Record extracts START

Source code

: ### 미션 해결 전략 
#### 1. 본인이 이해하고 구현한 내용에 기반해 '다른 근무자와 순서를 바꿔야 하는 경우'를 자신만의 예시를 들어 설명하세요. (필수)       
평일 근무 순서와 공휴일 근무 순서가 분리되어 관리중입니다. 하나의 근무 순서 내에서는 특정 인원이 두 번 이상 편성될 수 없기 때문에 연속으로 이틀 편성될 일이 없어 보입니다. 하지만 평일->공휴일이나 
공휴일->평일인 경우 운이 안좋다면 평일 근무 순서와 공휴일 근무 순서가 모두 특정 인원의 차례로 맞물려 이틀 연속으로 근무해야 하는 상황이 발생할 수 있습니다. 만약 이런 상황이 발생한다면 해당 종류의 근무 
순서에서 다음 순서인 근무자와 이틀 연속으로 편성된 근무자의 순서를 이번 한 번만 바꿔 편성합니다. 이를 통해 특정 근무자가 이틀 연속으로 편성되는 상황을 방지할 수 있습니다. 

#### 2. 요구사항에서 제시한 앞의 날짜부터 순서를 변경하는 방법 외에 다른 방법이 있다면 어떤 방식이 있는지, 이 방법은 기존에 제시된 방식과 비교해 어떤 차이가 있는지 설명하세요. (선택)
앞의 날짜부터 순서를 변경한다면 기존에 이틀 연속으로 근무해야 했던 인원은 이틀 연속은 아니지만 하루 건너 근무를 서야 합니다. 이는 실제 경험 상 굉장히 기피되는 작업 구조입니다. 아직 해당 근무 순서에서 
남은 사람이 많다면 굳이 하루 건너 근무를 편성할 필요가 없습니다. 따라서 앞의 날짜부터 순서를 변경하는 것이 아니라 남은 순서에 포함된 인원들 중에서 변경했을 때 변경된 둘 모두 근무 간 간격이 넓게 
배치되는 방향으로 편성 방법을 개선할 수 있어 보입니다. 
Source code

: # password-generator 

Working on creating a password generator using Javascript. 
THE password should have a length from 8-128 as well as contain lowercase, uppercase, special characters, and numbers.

Record extracts END

The task:
Find the word "설명하세요" in the entries, then copy out every line that has it.

Response to the exercise:
#### 1. 본인이 이해하고 구현한 내용에 기반해 '다른 근무자와 순서를 바꿔야 하는 경우'를 자신만의 예시를 들어 설명하세요. (필수)       
#### 2. 요구사항에서 제시한 앞의 날짜부터 순서를 변경하는 방법 외에 다른 방법이 있다면 어떤 방식이 있는지, 이 방법은 기존에 제시된 방식과 비교해 어떤 차이가 있는지 설명하세요. (선택)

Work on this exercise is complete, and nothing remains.